Article 1213 of the Catholic Catechism declares that baptism is “the gateway to life in the Spirit,” and “regeneration through water in the word” (“Catechism”). The Lutheran Augsburg Confession also shares the same view emphasizing this sacrament to be “necessary to salvation” (The Book of Concord, 34). The significance of the Christian view is that the oblation is performed only once and is valid throughout all the life of a person.
In the Jewish history, we encounter the practice of ritual washing since the epoch of Abraham and Moses (The Bible, Gen. 18.4; Exod. 30.21). John the Baptist was baptizing not only the ordinary people, but also the Pharisees (Matt. 3.5-8). Modern observant Jews perform netilat yadayim after waking up in the morning and every time they are going to have meals. The water washes off the tum’a from the hands.
The Hindus have been revering water since the times immemorial until nowadays, for in their view “[w]ithin the Waters […] dwell all balms that heal / And Agni, he who blesseth all,” the holy element removes the sins and makes the people happier (The Rig Veda, book 1, hymn 23). The Muslims perform the ritual ablution also for the reason of being pure before the eyes of Allah and worked out detailed rules of cleansing oneself of the defilements (“Wudhu”).

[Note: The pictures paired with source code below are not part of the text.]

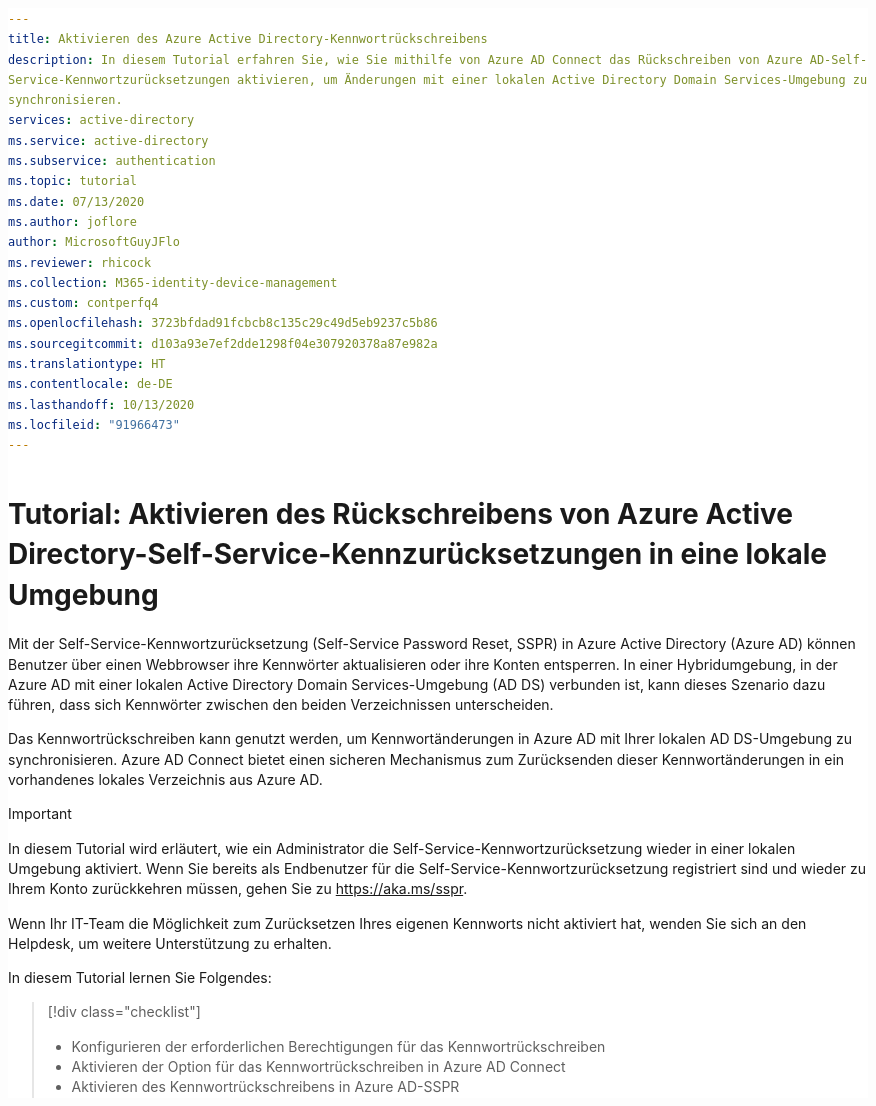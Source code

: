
 ```yaml
---
title: Aktivieren des Azure Active Directory-Kennwortrückschreibens
description: In diesem Tutorial erfahren Sie, wie Sie mithilfe von Azure AD Connect das Rückschreiben von Azure AD-Self-Service-Kennwortzurücksetzungen aktivieren, um Änderungen mit einer lokalen Active Directory Domain Services-Umgebung zu synchronisieren.
services: active-directory
ms.service: active-directory
ms.subservice: authentication
ms.topic: tutorial
ms.date: 07/13/2020
ms.author: joflore
author: MicrosoftGuyJFlo
ms.reviewer: rhicock
ms.collection: M365-identity-device-management
ms.custom: contperfq4
ms.openlocfilehash: 3723bfdad91fcbcb8c135c29c49d5eb9237c5b86
ms.sourcegitcommit: d103a93e7ef2dde1298f04e307920378a87e982a
ms.translationtype: HT
ms.contentlocale: de-DE
ms.lasthandoff: 10/13/2020
ms.locfileid: "91966473"
---
```

# <a name="tutorial-enable-azure-active-directory-self-service-password-reset-writeback-to-an-on-premises-environment"></a>Tutorial: Aktivieren des Rückschreibens von Azure Active Directory-Self-Service-Kennzurücksetzungen in eine lokale Umgebung

Mit der Self-Service-Kennwortzurücksetzung (Self-Service Password Reset, SSPR) in Azure Active Directory (Azure AD) können Benutzer über einen Webbrowser ihre Kennwörter aktualisieren oder ihre Konten entsperren. In einer Hybridumgebung, in der Azure AD mit einer lokalen Active Directory Domain Services-Umgebung (AD DS) verbunden ist, kann dieses Szenario dazu führen, dass sich Kennwörter zwischen den beiden Verzeichnissen unterscheiden.

Das Kennwortrückschreiben kann genutzt werden, um Kennwortänderungen in Azure AD mit Ihrer lokalen AD DS-Umgebung zu synchronisieren. Azure AD Connect bietet einen sicheren Mechanismus zum Zurücksenden dieser Kennwortänderungen in ein vorhandenes lokales Verzeichnis aus Azure AD.

> [!IMPORTANT]
> In diesem Tutorial wird erläutert, wie ein Administrator die Self-Service-Kennwortzurücksetzung wieder in einer lokalen Umgebung aktiviert. Wenn Sie bereits als Endbenutzer für die Self-Service-Kennwortzurücksetzung registriert sind und wieder zu Ihrem Konto zurückkehren müssen, gehen Sie zu https://aka.ms/sspr.
>
> Wenn Ihr IT-Team die Möglichkeit zum Zurücksetzen Ihres eigenen Kennworts nicht aktiviert hat, wenden Sie sich an den Helpdesk, um weitere Unterstützung zu erhalten.

In diesem Tutorial lernen Sie Folgendes:

> [!div class="checklist"]
> * Konfigurieren der erforderlichen Berechtigungen für das Kennwortrückschreiben
> * Aktivieren der Option für das Kennwortrückschreiben in Azure AD Connect
> * Aktivieren des Kennwortrückschreibens in Azure AD-SSPR
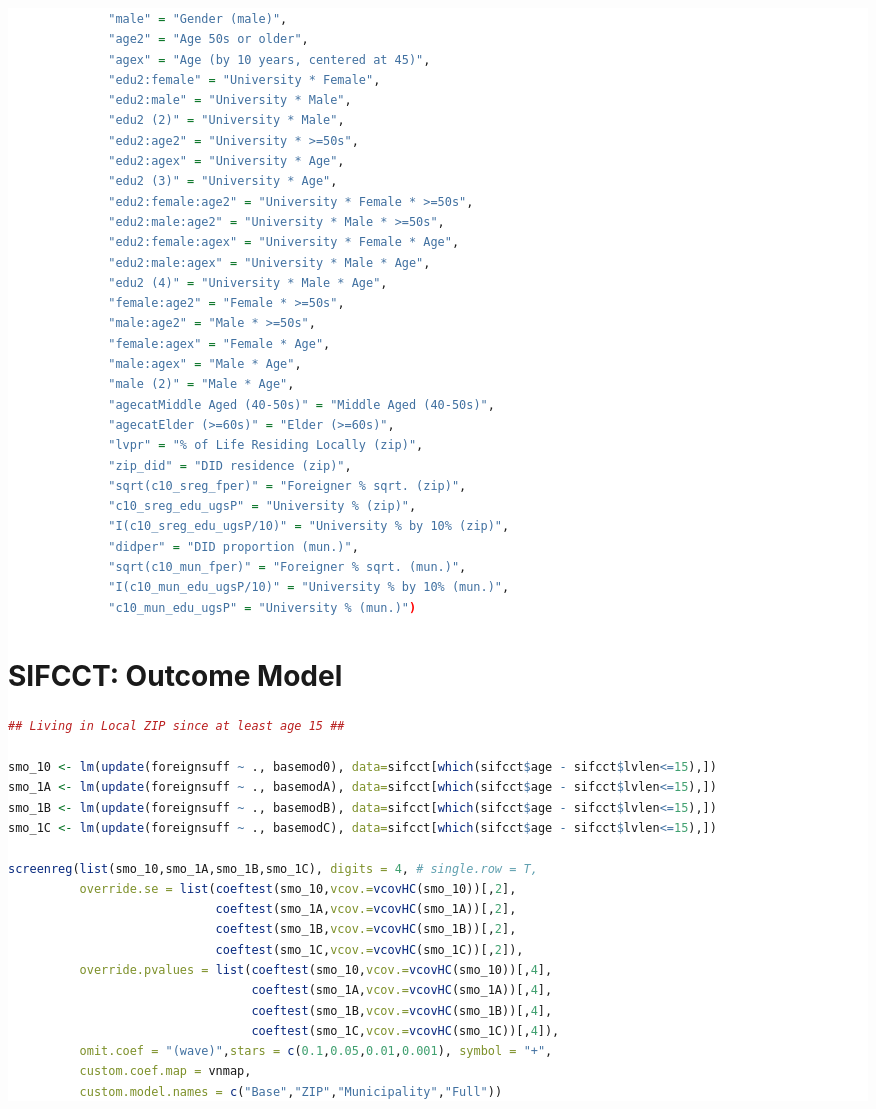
 ``` r
              "male" = "Gender (male)",
              "age2" = "Age 50s or older",
              "agex" = "Age (by 10 years, centered at 45)",
              "edu2:female" = "University * Female",
              "edu2:male" = "University * Male",
              "edu2 (2)" = "University * Male",
              "edu2:age2" = "University * >=50s",
              "edu2:agex" = "University * Age",
              "edu2 (3)" = "University * Age",
              "edu2:female:age2" = "University * Female * >=50s",
              "edu2:male:age2" = "University * Male * >=50s",
              "edu2:female:agex" = "University * Female * Age",
              "edu2:male:agex" = "University * Male * Age",
              "edu2 (4)" = "University * Male * Age",
              "female:age2" = "Female * >=50s",
              "male:age2" = "Male * >=50s",
              "female:agex" = "Female * Age",
              "male:agex" = "Male * Age",
              "male (2)" = "Male * Age",
              "agecatMiddle Aged (40-50s)" = "Middle Aged (40-50s)",
              "agecatElder (>=60s)" = "Elder (>=60s)",
              "lvpr" = "% of Life Residing Locally (zip)",
              "zip_did" = "DID residence (zip)",
              "sqrt(c10_sreg_fper)" = "Foreigner % sqrt. (zip)",
              "c10_sreg_edu_ugsP" = "University % (zip)",
              "I(c10_sreg_edu_ugsP/10)" = "University % by 10% (zip)",
              "didper" = "DID proportion (mun.)",
              "sqrt(c10_mun_fper)" = "Foreigner % sqrt. (mun.)",
              "I(c10_mun_edu_ugsP/10)" = "University % by 10% (mun.)",
              "c10_mun_edu_ugsP" = "University % (mun.)")
```

# SIFCCT: Outcome Model

``` r
## Living in Local ZIP since at least age 15 ##

smo_10 <- lm(update(foreignsuff ~ ., basemod0), data=sifcct[which(sifcct$age - sifcct$lvlen<=15),])
smo_1A <- lm(update(foreignsuff ~ ., basemodA), data=sifcct[which(sifcct$age - sifcct$lvlen<=15),])
smo_1B <- lm(update(foreignsuff ~ ., basemodB), data=sifcct[which(sifcct$age - sifcct$lvlen<=15),])
smo_1C <- lm(update(foreignsuff ~ ., basemodC), data=sifcct[which(sifcct$age - sifcct$lvlen<=15),])

screenreg(list(smo_10,smo_1A,smo_1B,smo_1C), digits = 4, # single.row = T,
          override.se = list(coeftest(smo_10,vcov.=vcovHC(smo_10))[,2],
                             coeftest(smo_1A,vcov.=vcovHC(smo_1A))[,2],
                             coeftest(smo_1B,vcov.=vcovHC(smo_1B))[,2],
                             coeftest(smo_1C,vcov.=vcovHC(smo_1C))[,2]),
          override.pvalues = list(coeftest(smo_10,vcov.=vcovHC(smo_10))[,4],
                                  coeftest(smo_1A,vcov.=vcovHC(smo_1A))[,4],
                                  coeftest(smo_1B,vcov.=vcovHC(smo_1B))[,4],
                                  coeftest(smo_1C,vcov.=vcovHC(smo_1C))[,4]),
          omit.coef = "(wave)",stars = c(0.1,0.05,0.01,0.001), symbol = "+",
          custom.coef.map = vnmap, 
          custom.model.names = c("Base","ZIP","Municipality","Full"))
```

Thus, all the listed religions regard washing as a very important act where the physical cleansing comes along with the spiritual one. The soul needs to be washed the same as the body, and in the special rites the believers get a chance to wash off both physical and metaphysical filth from their bodies and souls.

Works Cited
The Bible: Authorized King James Version. Ed. Robert Carroll, Stephen Prickett. New York: Oxford UP, 1998.
The Book of Concord: The Confessions of the Evangelical Lutheran Church. Eds. Robert Kolb, Timothy J. Wengert. Transl. Charles P. Arand. Minneapolis, MN: Fortress Press, 2000.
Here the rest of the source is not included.